◆ **EXERCISE REQUIREMENTS**: Give the entries back exactly as they stand, but without pictures.

Stored entries:
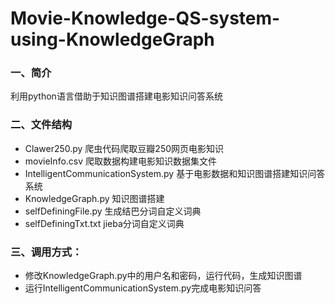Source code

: # Movie-Knowledge-QS-system-using-KnowledgeGraph

### 一、简介
利用python语言借助于知识图谱搭建电影知识问答系统
### 二、文件结构
+ Clawer250.py        爬虫代码爬取豆瓣250网页电影知识
+ movieInfo.csv       爬取数据构建电影知识数据集文件
+ IntelligentCommunicationSystem.py          基于电影数据和知识图谱搭建知识问答系统
+ KnowledgeGraph.py   知识图谱搭建
+ selfDefiningFile.py 生成结巴分词自定义词典
+ selfDefiningTxt.txt jieba分词自定义词典
### 三、调用方式：
+ 修改KnowledgeGraph.py中的用户名和密码，运行代码，生成知识图谱
+ 运行IntelligentCommunicationSystem.py完成电影知识问答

◆ **FINAL ANSWER**:
Source code

: # Movie-Knowledge-QS-system-using-KnowledgeGraph

### 一、简介
利用python语言借助于知识图谱搭建电影知识问答系统
### 二、文件结构
+ Clawer250.py        爬虫代码爬取豆瓣250网页电影知识
+ movieInfo.csv       爬取数据构建电影知识数据集文件
+ IntelligentCommunicationSystem.py          基于电影数据和知识图谱搭建知识问答系统
+ KnowledgeGraph.py   知识图谱搭建
+ selfDefiningFile.py 生成结巴分词自定义词典
+ selfDefiningTxt.txt jieba分词自定义词典
### 三、调用方式：
+ 修改KnowledgeGraph.py中的用户名和密码，运行代码，生成知识图谱
+ 运行IntelligentCommunicationSystem.py完成电影知识问答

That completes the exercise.